Every single Sunday for three whole years, with the exception of holidays, I as a young boy, would spend the afternoons with two of my closest friends. They were from two Dutch families, one was known as the DeBoers, the other as the Overworders. Every Sunday afternoon, because I was an only child and my parents felt that I needed contact with other children, they would drive me to my friend's house and leave me there from the middle of the afternoon until early evening, right through what the English call ”˜tea time.' I'm not sure what my parents' motivation was in doing this; I have always been somewhat suspicious that their modus operandi was in order that they might have some peace and quiet, but regardless of their motivation it was one of the great joys of my life. The Dutch families that I used to visit were most pious and devout. After tea they would read their Bible; above the mantelpiece were the words ”˜God is Liefde' (God is Love). They would read the Bible and pray. And they had the most amazing sandwiches that you've ever had in your life! In fact, they introduced me to a sandwich that I think is part of the ills of my diet ever since. It is a Dutch tradition and they used to have a thing called hagelslag which is simply ground up pieces of chocolate put between two slices of bread so you had a chocolate sandwich. That might not sound particularly appetizing to you but to a seven-year-old boy it had dropped straight down from Heaven! I used to love my afternoon teas with these people and quite enjoyed praying with them in their meal afterwards. In fact, it became a custom that was really part of my life, for they would pray for all manner of people because they were both farmers and had green houses. They would pray for some of the migrant workers who had come to England in the 1960s from Portugal and Italy to find work and they would pray for each one of those workers who had come. They would pray for world issues and crises that were happening around the world and they would lift up on the wings of prayer, those who in the community in which we lived who needed a helping hand. It was a wonderful custom and it was one throughout the years that I must admit I have taken to heart and have found most winsome.

I think of those people whenever I read a passage such as the one read this morning from the Book of Acts. We read that the disciples, after Jesus had ascended to Heaven and left them, went into the Upper Room and committed themselves to constant prayer. The word that is used to describe the constancy of prayer is proskartereo, the Greek word meaning to do things diligently, to do things with a sense of conviction and dedication and hard work. We read therefore, that the disciples made it part of their custom to go into the Upper Room and pray. The Upper Room carries with it a great deal of historical importance, so much so that we are told by one Latin historian, that after the destruction of Jerusalem of AD 70 when Hadrian visited the City of Jerusalem and the Temple was destroyed and many of the other buildings were also destroyed, he found that there was this house, this seemingly ignominious house, still standing. This house had in fact become a centre of prayer and worship and power. Years later, the Empress Helena, when she went to Jerusalem, decided to build a great church around this house because she believed that this was the home of the mother of Mark, namely the Upper Room where Jesus and his disciples had prayed.

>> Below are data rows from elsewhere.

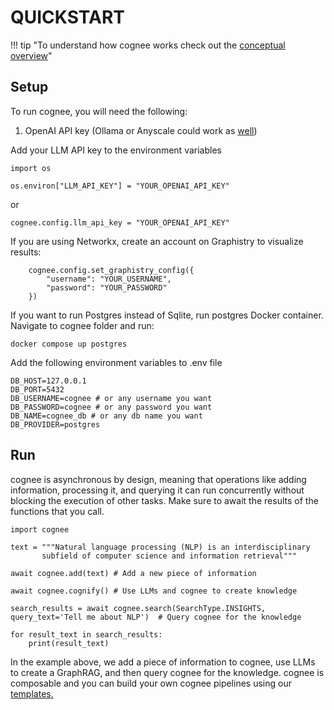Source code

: # QUICKSTART

!!! tip "To understand how cognee works check out the [conceptual overview](conceptual_overview.md)"

## Setup

To run cognee, you will need the following:

1. OpenAI API key (Ollama or Anyscale could work as [well](local_models.md))

Add your LLM API key to the environment variables

```
import os

os.environ["LLM_API_KEY"] = "YOUR_OPENAI_API_KEY"
```
or 
```
cognee.config.llm_api_key = "YOUR_OPENAI_API_KEY"

```
If you are using Networkx, create an account on Graphistry to visualize results:
```
    cognee.config.set_graphistry_config({
        "username": "YOUR_USERNAME",
        "password": "YOUR_PASSWORD"
    })
```

If you want to run Postgres instead of Sqlite, run postgres Docker container.
Navigate to cognee folder and run:
```
docker compose up postgres
```

Add the following environment variables to .env file
```
DB_HOST=127.0.0.1
DB_PORT=5432
DB_USERNAME=cognee # or any username you want
DB_PASSWORD=cognee # or any password you want
DB_NAME=cognee_db # or any db name you want
DB_PROVIDER=postgres
```

## Run

cognee is asynchronous by design, meaning that operations like adding information, processing it, and querying it can run concurrently without blocking the execution of other tasks. 
Make sure to await the results of the functions that you call.

```
import cognee

text = """Natural language processing (NLP) is an interdisciplinary
       subfield of computer science and information retrieval"""

await cognee.add(text) # Add a new piece of information

await cognee.cognify() # Use LLMs and cognee to create knowledge

search_results = await cognee.search(SearchType.INSIGHTS, query_text='Tell me about NLP')  # Query cognee for the knowledge

for result_text in search_results:
    print(result_text)
```

In the example above, we add a piece of information to cognee, use LLMs to create a GraphRAG, and then query cognee for the knowledge.
cognee is composable and you can build your own cognee pipelines using our [templates.](templates.md)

But when they went to the Upper Room they also carried with them a rather pathetic stigma: the times that they had last been in there was a time of great sorrow for the disciples. It was the time when Judas was going to betray Jesus. It was the time when Jesus broke the bread and poured the wine and shared it with the disciples and asked them to follow him. It was a time of impending doom and suffering. But now the events of that week when Christ was crucified, the events of the Resurrection and the Ascension had all taken place and they are expectant, are waiting for God to do something powerful again through the power of the Holy Spirit. So as was their custom, diligently, fervently, they go back to the Upper Room waiting for God to do something powerful. In both the case of my Dutch friends and of the Apostles who went into the Upper Room, there is a sense of the customary nature of prayer, that they were ready for anything that might invade their lives, whether it be positive or negative, on the basis of the custom of setting time aside to go and pray.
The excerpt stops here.